What this task involves. Return only the number of lines in the records below where the string "tinyurl" shows up.

(Document images with source code)
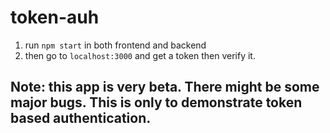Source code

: # token-auh
1. run `npm start` in both frontend and backend
2. then go to `localhost:3000` and get a token then verify it.


## Note: this app is very beta. There might be some major bugs. This is only to demonstrate token based authentication.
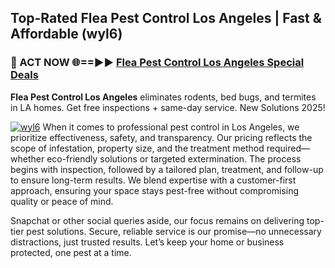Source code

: ## Top-Rated Flea Pest Control Los Angeles | Fast & Affordable (wyl6)

<h3>🐜 ACT NOW 🌐==►► <a href="https://tinyurl.com/yc7vsfwc" rel="nofollow">Flea Pest Control Los Angeles Special Deals</a></h3>

**Flea Pest Control Los Angeles** eliminates rodents, bed bugs, and termites in LA homes. Get free inspections + same-day service. New Solutions 2025!

[![wyl6](https://i.imgur.com/1VzRXn8.jpeg)](https://tinyurl.com/yc7vsfwc)
When it comes to professional pest control in Los Angeles, we prioritize effectiveness, safety, and transparency. Our pricing reflects the scope of infestation, property size, and the treatment method required—whether eco-friendly solutions or targeted extermination. The process begins with inspection, followed by a tailored plan, treatment, and follow-up to ensure long-term results. We blend expertise with a customer-first approach, ensuring your space stays pest-free without compromising quality or peace of mind.  

Snapchat or other social queries aside, our focus remains on delivering top-tier pest solutions. Secure, reliable service is our promise—no unnecessary distractions, just trusted results. Let’s keep your home or business protected, one pest at a time.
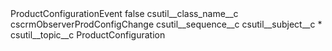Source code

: <?xml version="1.0" encoding="UTF-8"?>
<CustomMetadata xmlns="http://soap.sforce.com/2006/04/metadata" xmlns:xsi="http://www.w3.org/2001/XMLSchema-instance" xmlns:xsd="http://www.w3.org/2001/XMLSchema">
    <label>ProductConfigurationEvent</label>
    <protected>false</protected>
    <values>
        <field>csutil__class_name__c</field>
        <value xsi:type="xsd:string">cscrmObserverProdConfigChange</value>
    </values>
    <values>
        <field>csutil__sequence__c</field>
        <value xsi:nil="true"/>
    </values>
    <values>
        <field>csutil__subject__c</field>
        <value xsi:type="xsd:string">*</value>
    </values>
    <values>
        <field>csutil__topic__c</field>
        <value xsi:type="xsd:string">ProductConfiguration</value>
    </values>
</CustomMetadata>
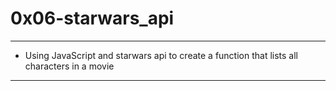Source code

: # 0x06-starwars_api

---

* Using JavaScript and starwars api to create a function that lists all
  characters in a movie

---
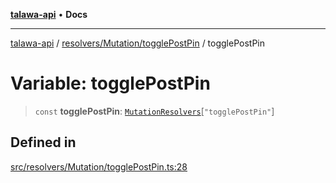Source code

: [**talawa-api**](../../../../README.md) • **Docs**

***

[talawa-api](../../../../modules.md) / [resolvers/Mutation/togglePostPin](../README.md) / togglePostPin

# Variable: togglePostPin

> `const` **togglePostPin**: [`MutationResolvers`](../../../../types/generatedGraphQLTypes/type-aliases/MutationResolvers.md)\[`"togglePostPin"`\]

## Defined in

[src/resolvers/Mutation/togglePostPin.ts:28](https://github.com/PalisadoesFoundation/talawa-api/blob/fe65d855b3d1e3e4af621340e7e8bfa0325634c1/src/resolvers/Mutation/togglePostPin.ts#L28)
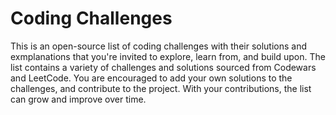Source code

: # Coding Challenges

This is an open-source list of coding challenges with their solutions and exmplanations that you're invited to explore, learn from, and build upon. The list contains a variety of challenges and solutions sourced from Codewars and LeetCode.
You are encouraged to add your own solutions to the challenges, and contribute to the project. With your contributions, the list can grow and improve over time.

Result of the exercise. 2